## WORK ORDER
How many lines of the data hold the word "tabular"? State the number and nothing else.

(MATERIAL SHOWN)

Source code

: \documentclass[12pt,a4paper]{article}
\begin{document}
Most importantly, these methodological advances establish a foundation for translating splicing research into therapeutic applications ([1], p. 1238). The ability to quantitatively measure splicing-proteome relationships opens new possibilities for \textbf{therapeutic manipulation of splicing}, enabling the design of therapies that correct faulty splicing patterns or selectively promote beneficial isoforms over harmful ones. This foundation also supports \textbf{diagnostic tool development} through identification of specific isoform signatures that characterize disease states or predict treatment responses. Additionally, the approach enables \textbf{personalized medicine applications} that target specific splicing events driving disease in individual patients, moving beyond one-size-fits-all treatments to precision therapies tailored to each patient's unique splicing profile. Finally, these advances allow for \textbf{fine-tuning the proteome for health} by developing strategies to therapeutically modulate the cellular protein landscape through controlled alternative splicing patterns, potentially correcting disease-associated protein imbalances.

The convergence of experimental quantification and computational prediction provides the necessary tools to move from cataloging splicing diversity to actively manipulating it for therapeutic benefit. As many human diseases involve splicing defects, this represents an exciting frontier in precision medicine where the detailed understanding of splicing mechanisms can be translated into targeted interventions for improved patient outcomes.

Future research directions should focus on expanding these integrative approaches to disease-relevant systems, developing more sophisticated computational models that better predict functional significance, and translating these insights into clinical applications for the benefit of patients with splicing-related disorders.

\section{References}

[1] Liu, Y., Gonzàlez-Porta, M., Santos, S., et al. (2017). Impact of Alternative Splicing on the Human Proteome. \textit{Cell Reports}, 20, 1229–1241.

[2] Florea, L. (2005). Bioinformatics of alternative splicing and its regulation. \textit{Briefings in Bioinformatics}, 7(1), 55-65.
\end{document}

(End MATERIAL SHOWN)
(MATERIAL SHOWN)

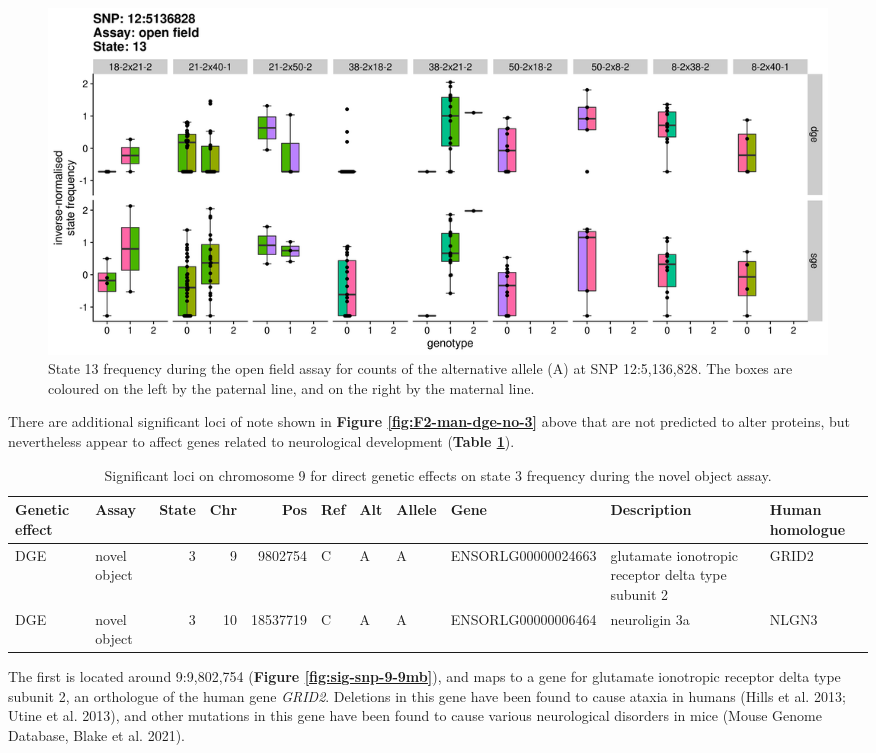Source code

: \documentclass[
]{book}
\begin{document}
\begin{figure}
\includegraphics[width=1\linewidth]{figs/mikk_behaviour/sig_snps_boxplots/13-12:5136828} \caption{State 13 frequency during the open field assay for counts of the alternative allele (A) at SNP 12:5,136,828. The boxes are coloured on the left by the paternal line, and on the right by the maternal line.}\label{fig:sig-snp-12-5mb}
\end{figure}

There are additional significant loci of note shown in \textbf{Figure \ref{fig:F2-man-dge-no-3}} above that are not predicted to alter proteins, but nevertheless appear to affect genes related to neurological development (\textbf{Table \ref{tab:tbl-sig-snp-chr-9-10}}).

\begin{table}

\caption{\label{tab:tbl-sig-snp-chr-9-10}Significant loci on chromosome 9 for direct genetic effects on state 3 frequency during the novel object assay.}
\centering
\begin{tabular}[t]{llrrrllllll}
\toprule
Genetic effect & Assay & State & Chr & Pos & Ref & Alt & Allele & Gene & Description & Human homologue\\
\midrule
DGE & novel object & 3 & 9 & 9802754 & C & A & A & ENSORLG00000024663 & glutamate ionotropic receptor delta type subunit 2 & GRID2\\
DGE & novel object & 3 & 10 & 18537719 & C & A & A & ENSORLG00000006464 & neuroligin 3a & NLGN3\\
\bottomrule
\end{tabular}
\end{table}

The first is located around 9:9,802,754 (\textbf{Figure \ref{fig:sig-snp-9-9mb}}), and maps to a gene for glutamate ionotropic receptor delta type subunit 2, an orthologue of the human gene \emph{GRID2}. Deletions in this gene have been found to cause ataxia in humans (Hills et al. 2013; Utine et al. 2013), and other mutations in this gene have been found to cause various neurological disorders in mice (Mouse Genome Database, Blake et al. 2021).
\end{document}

(End MATERIAL SHOWN)

## SOLUTION TO THE EXERCISE
2